In one significant way, however, Swift lagged behind most of the divas who battled her for pop supremacy: She didn't write comfortably about sexual experience or even desire. She had a reason for this. "When you talk about virginity and sex publicly, people just picture you naked, and as much as I can prevent people picturing me naked, I'm going to," she told a reporter in 2009, just as she left her teenage years. Perhaps reflecting the reasonable fear that once a woman starts talking about sex, many people can't hear her say anything else, Swift has worked very hard to maintain control over the public perception of her body and what she does with it. She dances awkwardly, not provocatively. Her clothes reveal her body in the matter of classic Hollywood: long legs, high collars, and, until she turned 25, no belly button. She also spoke up about men's attempts to physically violate her: Earlier this year, Swift briefly became a heroine in the intense battle women are currently waging to expose sexual harassment when she won a lawsuit stemming from a 2013 incident in which she was groped by a Denver radio host.
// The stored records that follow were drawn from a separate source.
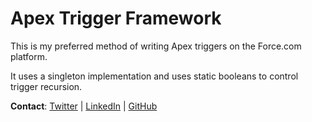 # Apex Trigger Framework

This is my preferred method of writing Apex triggers on the Force.com platform.

It uses a singleton implementation and uses static booleans to control trigger recursion.

**Contact**: [Twitter](https://twitter.com/DavinCasey) | [LinkedIn](https://linkedin.com/in/davincasey) | [GitHub](http://github.com/DavinCasey)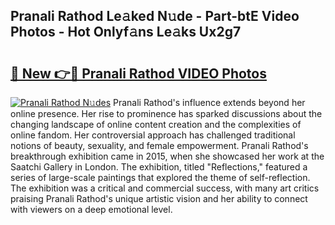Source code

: ## Pranali Rathod Le𝚊ked N𝚞de - Part-btE Video Photos - Hot Onlyf𝚊ns Le𝚊ks Ux2g7

# <h2><a href="http://ab38178.deff.icu/?id=Pranali+Rathod">🔗 New 👉🔴 Pranali Rathod VIDEO Photos</a></h2>

[![Pranali Rathod N𝚞des](https://i.imgur.com/rIISA9y.gif)](http://ab38178.deff.icu/?id=Pranali+Rathod)
Pranali Rathod's influence extends beyond her online presence. Her rise to prominence has sparked discussions about the changing landscape of online content creation and the complexities of online fandom. Her controversial approach has challenged traditional notions of beauty, sexuality, and female empowerment. Pranali Rathod's breakthrough exhibition came in 2015, when she showcased her work at the Saatchi Gallery in London. The exhibition, titled "Reflections," featured a series of large-scale paintings that explored the theme of self-reflection. The exhibition was a critical and commercial success, with many art critics praising Pranali Rathod's unique artistic vision and her ability to connect with viewers on a deep emotional level.

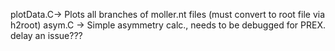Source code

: plotData.C-> Plots all branches of moller.nt files (must convert to root file via h2root)
asym.C    -> Simple asymmetry calc., needs to be debugged for PREX.  delay an issue???

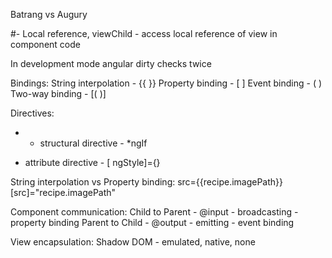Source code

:  Batrang vs Augury

#- Local reference, viewChild - access local reference of view in component code

In development mode angular dirty checks twice

Bindings:
  String interpolation - {{ }}
  Property binding - [ ]
  Event binding - ( )
  Two-way binding - [( )]
  
Directives:

  * - structural directive - *ngIf
  - attribute directive - [ ngStyle]={}
  
String interpolation vs Property binding:
  src={{recipe.imagePath}}
  [src]="recipe.imagePath"
  
Component communication:
  Child to Parent -  @input - broadcasting - property binding
  Parent to Child - @output - emitting - event binding
  
View encapsulation:
  Shadow DOM - emulated, native, none
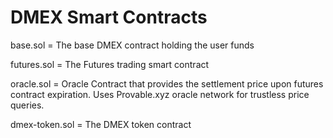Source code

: # DMEX Smart Contracts

base.sol = The base DMEX contract holding the user funds

futures.sol = The Futures trading smart contract

oracle.sol = Oracle Contract that provides the settlement price upon futures contract expiration. Uses Provable.xyz oracle network for trustless price queries.

dmex-token.sol = The DMEX token contract
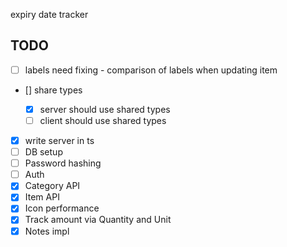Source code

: expiry date tracker

## TODO

- [ ] labels need fixing - comparison of labels when updating item
- [] share types

  - [x] server should use shared types
  - [ ] client should use shared types

- [x] write server in ts
- [ ] DB setup
- [ ] Password hashing
- [ ] Auth
- [x] Category API
- [x] Item API
- [x] Icon performance
- [x] Track amount via Quantity and Unit
- [x] Notes impl
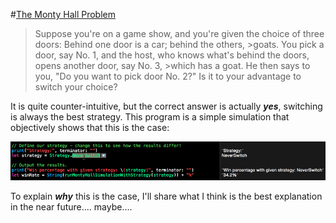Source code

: #[The Monty Hall Problem](https://en.wikipedia.org/wiki/Monty_Hall_problem)

>Suppose you're on a game show, and you're given the choice of three doors: Behind one door is a car; behind the others, >goats. You pick a door, say No. 1, and the host, who knows what's behind the doors, opens another door, say No. 3, >which has a goat. He then says to you, "Do you want to pick door No. 2?" Is it to your advantage to switch your choice?

It is quite counter-intuitive, but the correct answer is actually ***yes***, switching is always the best strategy. This program is a simple simulation that objectively shows that this is the case:

![Demo](demo.gif)

To explain ***why*** this is the case, I'll share what I think is the best explanation in the near future.... maybe....
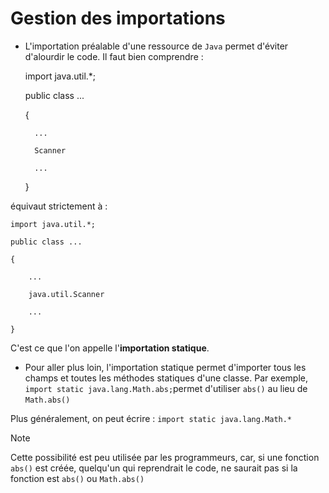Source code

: # Gestion des importations

- L'importation préalable d'une ressource de `Java` permet d'éviter d'alourdir le code. Il faut bien comprendre :

	import java.util.*;
	
	public class ...

	{
	
		...
		
		Scanner
		
		...
	
	}

équivaut strictement à :

	import java.util.*;
	
	public class ...

	{
	
		...
		
		java.util.Scanner
		
		...
	
	}

C'est ce que l'on appelle l'**importation statique**.

- Pour aller plus loin, l'importation statique permet d'importer tous les champs et toutes les méthodes statiques d'une classe. Par exemple, `import static java.lang.Math.abs;`permet d'utiliser `abs()` au lieu de `Math.abs()`

Plus généralement, on peut écrire : `import static java.lang.Math.*`

> [!NOTE]
> Cette possibilité est peu utilisée par les programmeurs, car, si une fonction `abs()` est créée, quelqu'un qui reprendrait le code, ne saurait pas si la fonction est `abs()` ou `Math.abs()`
As Swift worked to maintain her version of modesty while developing a more mature and provocative persona, she also had a string of very public relationships with actors, musicians and other sought-after men. In her music, Swift built a code to acknowledge that she and her many famous boyfriends were at least occasionally intimate: clothes thrown on bedroom floors, hands running through hair, intimate encounters "in my room." (Wouldn't a multimillionaire have more than a room?) The code, frankly, got a little stifling, even as Swift's musical explorations became more expansive. Reputation is her attempt to crack it. She's also trying to figure out how to frankly express her own erotic desire, and to confront how the good girl image she worked so hard to maintain for so long has finally entrapped her.

To accomplish this, Swift makes a choice that will undoubtedly be controversial: She openly appropriates, adapts and occasionally subverts the African-American cadences that, until now, she has generally only glanced against. She does so with a lighter touch than most. Reputation is blessedly free of the melismatic wailing Swift attempted on "I Don't Wanna Live Forever," her recent collaboration with Zayn Malik, and when she speaks, she still does so in her patented Taylor voice: that innovative banter that has always nodded toward rap without actually mimicking it. Yet the direct invocations of black pop on Reputation are many and obvious.

"King of My Heart" begins with Swift's voice processed through what sounds like a vocoder or Prismizer, synthesizer effects often used by rappers and R&B artists. "Dress" seems to be an homage to R. Kelly's influential 2002 single "Ignition (Remix)," its verses bumping along in sync with that song's beat. The Rihanna-style lilt to the verses of "Ready For It," one of Reputation's four pre-release singles, surfaces again on "So It Goes," in which Swift even nods to Bad Gal Riri's Instagram handle with the line, "I'm not a bad girl but I do bad things with you." In "Delicate," Swift blows up her phone with phrases like "where you at" and "Is it chill" to a singsong rhythm reminiscent of Fetty Wap's "Trap Queen." Future, one of trap's luminaries, guests on the sports metaphor-laden "End Game" alongside a rapping Ed Sheeran.

Swift has shown her affection for hip-hop in the past, covering Eminem's "Lose Yourself," collaborating with Kendrick Lamar and inviting numerous rap hitmakers on the victory laps she took during her last tour. "Maybe I'll just start rapping or DJing," she told MTV VJ Sway in 2012, "I love rap so much." Swift loves rap as much, in fact, as much as most white millennials do: Her consumption of it is as natural and sincere as her recognition of the power of brand names. Rap has also provided Swift with an important songwriting tool: its central principle of "flow," which gives her a better way to capture thoughts and emotions unfurling with thrilling speed. (Young country stars like Sam Hunt and Maren Morris have uncovered the same thing.)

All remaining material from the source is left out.